Memory Vulnerabilities and Defenses

Vulnerabilities and Exploits

Buffer overflow: A condition where a program writes more data into a buffer than it can hold, overwriting adjacent memory such as variables or control data.
Integer overflow / underflow: A mathematical operation that exceeds or falls below the representable range of a data type, often causing incorrect buffer sizes or loop limits.
Off-by-one error: A boundary mistake where a loop or copy operation accesses one element past the intended limit.
Format-string vulnerability: An error where untrusted input is used as a format string, allowing memory reads with %x or writes with %n.
Shellcode: A small sequence of machine instructions injected into memory, historically used to open a command shell when executed.
Return-to-libc attack: An exploit that calls existing library functions instead of injected code, bypassing non-executable memory protections.
Return-oriented programming (ROP): An attack that chains short code fragments, called gadgets, already present in executable memory to perform arbitrary computation.
Use-after-free: A condition where a program continues to use a pointer to memory that has already been freed, allowing corruption or control hijacking.

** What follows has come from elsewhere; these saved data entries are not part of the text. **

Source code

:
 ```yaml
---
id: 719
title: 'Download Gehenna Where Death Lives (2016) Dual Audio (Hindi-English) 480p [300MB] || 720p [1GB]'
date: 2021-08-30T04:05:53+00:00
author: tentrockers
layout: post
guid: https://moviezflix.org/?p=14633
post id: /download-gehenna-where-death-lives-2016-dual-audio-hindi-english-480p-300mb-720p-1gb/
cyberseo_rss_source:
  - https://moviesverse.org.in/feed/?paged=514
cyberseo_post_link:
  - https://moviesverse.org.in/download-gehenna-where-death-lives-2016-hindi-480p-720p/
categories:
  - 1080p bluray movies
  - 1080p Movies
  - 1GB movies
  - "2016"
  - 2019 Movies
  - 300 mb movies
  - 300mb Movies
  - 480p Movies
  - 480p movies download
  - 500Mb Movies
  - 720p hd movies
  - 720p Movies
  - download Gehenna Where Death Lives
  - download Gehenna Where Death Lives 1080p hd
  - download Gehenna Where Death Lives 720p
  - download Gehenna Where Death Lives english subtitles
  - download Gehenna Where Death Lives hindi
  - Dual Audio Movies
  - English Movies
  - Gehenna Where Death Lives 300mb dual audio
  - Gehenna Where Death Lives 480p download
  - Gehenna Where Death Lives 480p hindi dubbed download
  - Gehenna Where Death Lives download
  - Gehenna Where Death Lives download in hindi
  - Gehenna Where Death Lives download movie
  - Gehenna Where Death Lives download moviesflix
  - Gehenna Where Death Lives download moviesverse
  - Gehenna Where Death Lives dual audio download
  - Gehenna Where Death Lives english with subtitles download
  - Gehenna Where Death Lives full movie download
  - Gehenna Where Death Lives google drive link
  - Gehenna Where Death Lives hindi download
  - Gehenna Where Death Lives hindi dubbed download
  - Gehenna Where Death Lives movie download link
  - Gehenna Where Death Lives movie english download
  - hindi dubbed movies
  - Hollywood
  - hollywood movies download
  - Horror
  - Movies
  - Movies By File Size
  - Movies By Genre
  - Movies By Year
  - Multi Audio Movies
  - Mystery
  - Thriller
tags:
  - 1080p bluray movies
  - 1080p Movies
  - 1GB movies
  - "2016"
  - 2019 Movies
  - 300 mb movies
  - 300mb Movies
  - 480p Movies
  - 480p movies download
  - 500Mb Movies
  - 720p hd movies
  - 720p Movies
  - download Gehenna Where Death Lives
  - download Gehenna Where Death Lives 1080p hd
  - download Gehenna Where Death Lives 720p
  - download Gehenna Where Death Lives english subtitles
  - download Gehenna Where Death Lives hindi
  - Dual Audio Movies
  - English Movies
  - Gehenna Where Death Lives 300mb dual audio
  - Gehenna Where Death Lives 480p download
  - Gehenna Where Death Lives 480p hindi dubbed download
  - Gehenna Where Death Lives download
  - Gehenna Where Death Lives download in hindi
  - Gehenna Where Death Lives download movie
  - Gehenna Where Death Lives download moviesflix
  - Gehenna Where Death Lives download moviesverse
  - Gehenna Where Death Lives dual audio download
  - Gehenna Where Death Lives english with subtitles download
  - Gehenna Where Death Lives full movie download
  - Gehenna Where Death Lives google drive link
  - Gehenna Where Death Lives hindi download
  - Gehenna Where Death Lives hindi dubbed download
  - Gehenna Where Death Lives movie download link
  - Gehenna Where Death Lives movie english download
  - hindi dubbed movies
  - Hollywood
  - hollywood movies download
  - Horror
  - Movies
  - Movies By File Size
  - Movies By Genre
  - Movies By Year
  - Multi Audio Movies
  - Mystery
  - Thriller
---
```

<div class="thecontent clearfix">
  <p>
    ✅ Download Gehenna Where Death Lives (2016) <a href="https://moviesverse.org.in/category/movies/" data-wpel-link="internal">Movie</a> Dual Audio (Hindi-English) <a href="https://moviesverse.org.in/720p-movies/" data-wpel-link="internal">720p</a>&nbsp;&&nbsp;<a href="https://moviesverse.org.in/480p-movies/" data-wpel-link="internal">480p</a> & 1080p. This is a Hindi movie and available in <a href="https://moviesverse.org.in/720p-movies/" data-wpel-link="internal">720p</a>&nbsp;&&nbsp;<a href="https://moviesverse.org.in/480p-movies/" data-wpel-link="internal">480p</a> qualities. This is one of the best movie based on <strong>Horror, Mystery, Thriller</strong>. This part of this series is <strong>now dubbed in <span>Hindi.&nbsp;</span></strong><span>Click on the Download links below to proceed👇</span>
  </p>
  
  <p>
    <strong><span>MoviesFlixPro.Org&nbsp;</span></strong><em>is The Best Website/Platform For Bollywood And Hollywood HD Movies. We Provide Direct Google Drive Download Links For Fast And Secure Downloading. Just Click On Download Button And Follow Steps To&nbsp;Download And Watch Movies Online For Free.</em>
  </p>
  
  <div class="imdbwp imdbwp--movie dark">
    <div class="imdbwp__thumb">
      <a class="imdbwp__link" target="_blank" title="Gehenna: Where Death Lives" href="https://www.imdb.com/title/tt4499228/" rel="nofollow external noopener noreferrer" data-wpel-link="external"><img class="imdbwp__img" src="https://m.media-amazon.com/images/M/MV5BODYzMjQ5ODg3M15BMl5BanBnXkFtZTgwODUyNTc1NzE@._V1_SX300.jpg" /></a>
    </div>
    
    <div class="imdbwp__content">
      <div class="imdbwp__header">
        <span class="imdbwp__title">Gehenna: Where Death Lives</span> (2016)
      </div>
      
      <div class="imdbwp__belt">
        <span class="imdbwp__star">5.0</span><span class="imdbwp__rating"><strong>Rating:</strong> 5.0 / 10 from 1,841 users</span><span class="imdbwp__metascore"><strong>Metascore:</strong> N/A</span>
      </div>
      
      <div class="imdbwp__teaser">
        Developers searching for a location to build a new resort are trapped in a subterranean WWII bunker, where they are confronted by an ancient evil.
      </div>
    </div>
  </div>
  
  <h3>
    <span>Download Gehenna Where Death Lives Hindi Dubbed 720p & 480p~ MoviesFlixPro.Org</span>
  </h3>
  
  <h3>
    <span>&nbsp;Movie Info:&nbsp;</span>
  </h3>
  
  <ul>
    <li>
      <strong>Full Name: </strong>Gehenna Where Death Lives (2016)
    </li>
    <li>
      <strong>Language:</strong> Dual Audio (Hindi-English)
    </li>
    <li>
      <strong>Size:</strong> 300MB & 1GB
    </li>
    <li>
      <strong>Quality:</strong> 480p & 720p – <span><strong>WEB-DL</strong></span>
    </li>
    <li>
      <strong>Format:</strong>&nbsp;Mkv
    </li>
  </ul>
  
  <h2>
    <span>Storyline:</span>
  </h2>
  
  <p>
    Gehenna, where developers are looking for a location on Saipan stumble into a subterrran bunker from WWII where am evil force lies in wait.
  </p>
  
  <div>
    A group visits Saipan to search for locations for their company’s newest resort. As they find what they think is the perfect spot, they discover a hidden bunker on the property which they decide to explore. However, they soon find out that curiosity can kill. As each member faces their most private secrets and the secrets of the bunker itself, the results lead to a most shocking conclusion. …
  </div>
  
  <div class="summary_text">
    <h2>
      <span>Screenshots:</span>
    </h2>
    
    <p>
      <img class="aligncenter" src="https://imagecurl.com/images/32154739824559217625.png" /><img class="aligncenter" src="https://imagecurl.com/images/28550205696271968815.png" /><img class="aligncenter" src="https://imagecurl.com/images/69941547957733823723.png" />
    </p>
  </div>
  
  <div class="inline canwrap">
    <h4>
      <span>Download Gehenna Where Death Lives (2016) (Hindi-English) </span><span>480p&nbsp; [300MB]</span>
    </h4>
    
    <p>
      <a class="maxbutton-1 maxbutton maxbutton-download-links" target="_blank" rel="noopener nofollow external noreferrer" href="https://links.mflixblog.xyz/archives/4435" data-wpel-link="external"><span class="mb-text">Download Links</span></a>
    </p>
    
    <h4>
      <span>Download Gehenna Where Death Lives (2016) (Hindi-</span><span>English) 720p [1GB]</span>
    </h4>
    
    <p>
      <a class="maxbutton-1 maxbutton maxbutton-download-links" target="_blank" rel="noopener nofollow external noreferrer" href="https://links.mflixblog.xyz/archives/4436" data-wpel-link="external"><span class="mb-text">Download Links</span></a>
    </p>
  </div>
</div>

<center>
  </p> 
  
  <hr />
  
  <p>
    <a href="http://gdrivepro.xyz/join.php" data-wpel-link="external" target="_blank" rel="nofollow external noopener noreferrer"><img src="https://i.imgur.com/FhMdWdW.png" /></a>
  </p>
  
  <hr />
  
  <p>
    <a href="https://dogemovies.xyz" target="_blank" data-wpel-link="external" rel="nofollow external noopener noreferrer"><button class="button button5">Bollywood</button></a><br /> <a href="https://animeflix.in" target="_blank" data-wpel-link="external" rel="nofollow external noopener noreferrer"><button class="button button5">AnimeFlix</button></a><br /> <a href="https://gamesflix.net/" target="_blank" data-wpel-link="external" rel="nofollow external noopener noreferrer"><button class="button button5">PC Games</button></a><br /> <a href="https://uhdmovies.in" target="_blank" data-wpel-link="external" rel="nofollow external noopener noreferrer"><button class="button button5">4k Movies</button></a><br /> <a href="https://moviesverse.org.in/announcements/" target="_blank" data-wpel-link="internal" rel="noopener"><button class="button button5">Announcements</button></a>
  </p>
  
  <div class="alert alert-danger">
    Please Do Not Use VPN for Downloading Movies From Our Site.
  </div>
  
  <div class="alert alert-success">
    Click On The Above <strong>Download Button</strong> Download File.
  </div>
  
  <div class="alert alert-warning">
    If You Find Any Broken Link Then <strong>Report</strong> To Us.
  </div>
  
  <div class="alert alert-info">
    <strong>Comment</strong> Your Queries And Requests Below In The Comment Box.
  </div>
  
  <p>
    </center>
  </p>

Non-executable memory (NX / DEP): A hardware-enforced rule that prevents executing code from writable memory regions such as the stack or heap.
Address-space layout randomization (ASLR): A defense that randomizes the location of code, stack, heap, and libraries each time a process starts, reducing predictability of addresses.
Stack canary: A small random value placed before saved control data on the stack; checked before returning from a function to detect buffer overflows.
Heap canary (heap cookie): A small guard value stored before or after a heap allocation, checked when the block is freed to detect overwrites or underflows.
Allocator hardening: Enhancements to memory allocators that verify metadata consistency, randomize allocation patterns, delay reuse of freed blocks, and isolate metadata from user memory.
Safe linking / pointer mangling: A protection that encodes allocator pointers with a secret or address bits, preventing attackers from forging valid links.
Safer library functions: Secure versions of standard C functions, such as snprintf or fgets, that check buffer sizes to prevent overflows.

Compiler instrumentation: Extra checks inserted by the compiler to detect invalid memory accesses, undefined behavior, and arithmetic errors during testing.
Fuzzing: Automated testing that generates or mutates program inputs to discover crashes, sanitizer failures, and edge cases.
Sanitizers: Compiler-enabled runtime checks that detect memory or logic errors, such as out-of-bounds access or use-after-free, during development.

Control-flow integrity: A technique that restricts program execution to legitimate control paths, preventing attackers from redirecting jumps or returns.
Intel Control-flow Enforcement Technology (CET): Hardware support for CFI that provides a shadow stack for return-address protection and indirect branch tracking.
Pointer authentication: A mechanism that attaches a short integrity code to pointers so the processor can detect if they have been modified.
Memory tagging: A hardware feature that assigns small tags to memory allocations and pointers to detect mismatched or stale references.

Defense in depth: A strategy of layering independent security mechanisms so that bypassing one defense still leaves others in place.
Information leak: A vulnerability that exposes memory contents or addresses, undermining protections like ASLR.
Metadata: Control information used by memory allocators to manage heap blocks, often a target for heap corruption attacks.
Quarantining: A heap defense that delays reuse of freed memory to make use-after-free exploitation unreliable.
Integrity check: A validation step ensuring that critical data, such as a pointer or return address, has not been modified unexpectedly.